Jesus uses the phrase “this generation” to describe the Jewish people who are hearing his preaching and witnessing his miracles, yet they refuse to believe John was Elijah and Jesus is the Messiah. This generation is a brood of vipers or a wicked and adulterous generation (12:39; 16:4) who will be judged by Nineveh (12:41).
Jesus compares this generation is like children playing in the marketplace saying, “We played the flute for you, and you did not dance; we sang a dirge, and you did not mourn.” The Pharisees and others who opposed John and are now opposing Jesus are “like disagreeable children who complain that others will not act according to their desires and expectations” (Davies and Allison, Matthew, 2:262). They would disapprove of whatever Jesus said or did!
The point of this enigmatic saying is to contrast the ministry of John and Jesus: John came fasting, Jesus came feasting. Yet they were both were rejected. John lived an ascetic lifestyle like Elijah in the wilderness, he was neither eating nor drinking, but “this generation” declared he had a demon.
“This generation” described Jesus as a “glutton and a drunkard” because he was constantly sharing meals with his followers. But many of Jesus’s followers were “tax collectors and sinners.” To be a “friend of sinners” is an insult on a par with saying John has a demon.
Perhaps this saying intentionally contrasts John’s call to repentance as mourning at a funeral to Jesus’s call to participate in his ongoing messianic banquet, dancing at a wedding. In Matthew 9:15 Jesus referred to himself as a bridegroom, saying it was inappropriate to fast while the bridegroom was present. In that context, Jesus called the tax collector Matthew to follow him, and then Matthew hosted a banquet in his home to celebrate. The Pharisees complain that Jesus is eating with “tax collectors and sinners” and the disciples of John the Baptist ask why Jesus does not fast (like John did).

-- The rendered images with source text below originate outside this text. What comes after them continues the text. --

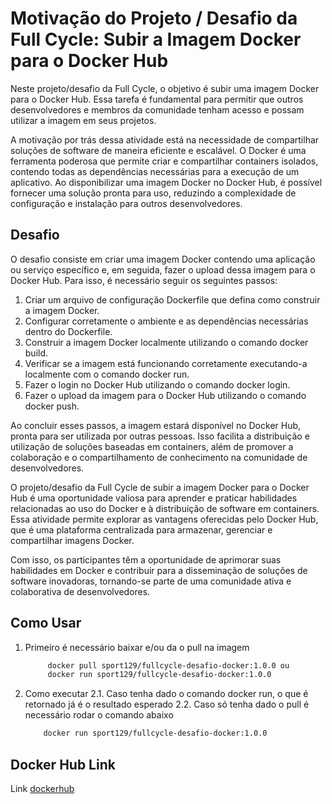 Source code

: # Motivação do Projeto / Desafio da Full Cycle: Subir a Imagem Docker para o Docker Hub
Neste projeto/desafio da Full Cycle, o objetivo é subir uma imagem Docker para o Docker Hub. Essa tarefa é fundamental para permitir que outros desenvolvedores e membros da comunidade tenham acesso e possam utilizar a imagem em seus projetos.

A motivação por trás dessa atividade está na necessidade de compartilhar soluções de software de maneira eficiente e escalável. O Docker é uma ferramenta poderosa que permite criar e compartilhar containers isolados, contendo todas as dependências necessárias para a execução de um aplicativo. Ao disponibilizar uma imagem Docker no Docker Hub, é possível fornecer uma solução pronta para uso, reduzindo a complexidade de configuração e instalação para outros desenvolvedores.

## Desafio
O desafio consiste em criar uma imagem Docker contendo uma aplicação ou serviço específico e, em seguida, fazer o upload dessa imagem para o Docker Hub. Para isso, é necessário seguir os seguintes passos:

1. Criar um arquivo de configuração Dockerfile que defina como construir a imagem Docker.
2. Configurar corretamente o ambiente e as dependências necessárias dentro do Dockerfile.
3. Construir a imagem Docker localmente utilizando o comando docker build.
4. Verificar se a imagem está funcionando corretamente executando-a localmente com o comando docker run.
5. Fazer o login no Docker Hub utilizando o comando docker login.
6. Fazer o upload da imagem para o Docker Hub utilizando o comando docker push.

Ao concluir esses passos, a imagem estará disponível no Docker Hub, pronta para ser utilizada por outras pessoas. Isso facilita a distribuição e utilização de soluções baseadas em containers, além de promover a colaboração e o compartilhamento de conhecimento na comunidade de desenvolvedores.

O projeto/desafio da Full Cycle de subir a imagem Docker para o Docker Hub é uma oportunidade valiosa para aprender e praticar habilidades relacionadas ao uso do Docker e à distribuição de software em containers. Essa atividade permite explorar as vantagens oferecidas pelo Docker Hub, que é uma plataforma centralizada para armazenar, gerenciar e compartilhar imagens Docker.

Com isso, os participantes têm a oportunidade de aprimorar suas habilidades em Docker e contribuir para a disseminação de soluções de software inovadoras, tornando-se parte de uma comunidade ativa e colaborativa de desenvolvedores.

## Como Usar

1. Primeiro é necessário baixar e/ou da o pull na imagem

   ```bash
        docker pull sport129/fullcycle-desafio-docker:1.0.0 ou
        docker run sport129/fullcycle-desafio-docker:1.0.0
   ```

2. Como executar
   2.1. Caso tenha dado o comando docker run, o que é retornado já é o resultado esperado
   2.2. Caso só tenha dado o pull é necessário rodar o comando abaixo

     ```bash
         docker run sport129/fullcycle-desafio-docker:1.0.0
      ```

## Docker Hub Link

Link [dockerhub](https://hub.docker.com/layers/sport129/fullcycle-desafio-docker/1.0.0/images/sha256-79f7ef249c912c5836c76bb2279a36746334513628d8fdb5e502785eee4e66a1?context=repo)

If Jesus is the like a bridegroom, then his ministry is like a wedding celebration. If this is the case, then it is inappropriate to fast. Commenting on the Markan parallel, Anderson argues Jesus is merely making a contrast between his disciples (who are feasting) and the disciples of John (who are fasting) (Mark, 107). Cranfield suggests the disciples of John the Baptist are fasting because of the recent death of John. This would explain the contrast between wedding and funeral imagery in the saying without assigning the saying to the later church (Mark, 111).
Jesus concludes with another enigmatic saying: “Yet wisdom is justified by her deeds.” As with the modern saying, “the proof is in the pudding” (or better, “the proof of the pudding is in the tasting”). Matthew 11 began with John’s question, “are you the coming one?” Jesus’s answer is, “I am doing the messianic deeds which prove my claim to be the messiah.”
It is difficult to imagine that Jesus was “soft on sin.” But what made these people “sinners” in the eyes of the Pharisees is that they dd not conform to the traditions the Pharisees considered important. Jesus reached out to sinners rather than push them away. Imagine how different the church would be if this was practiced consistently!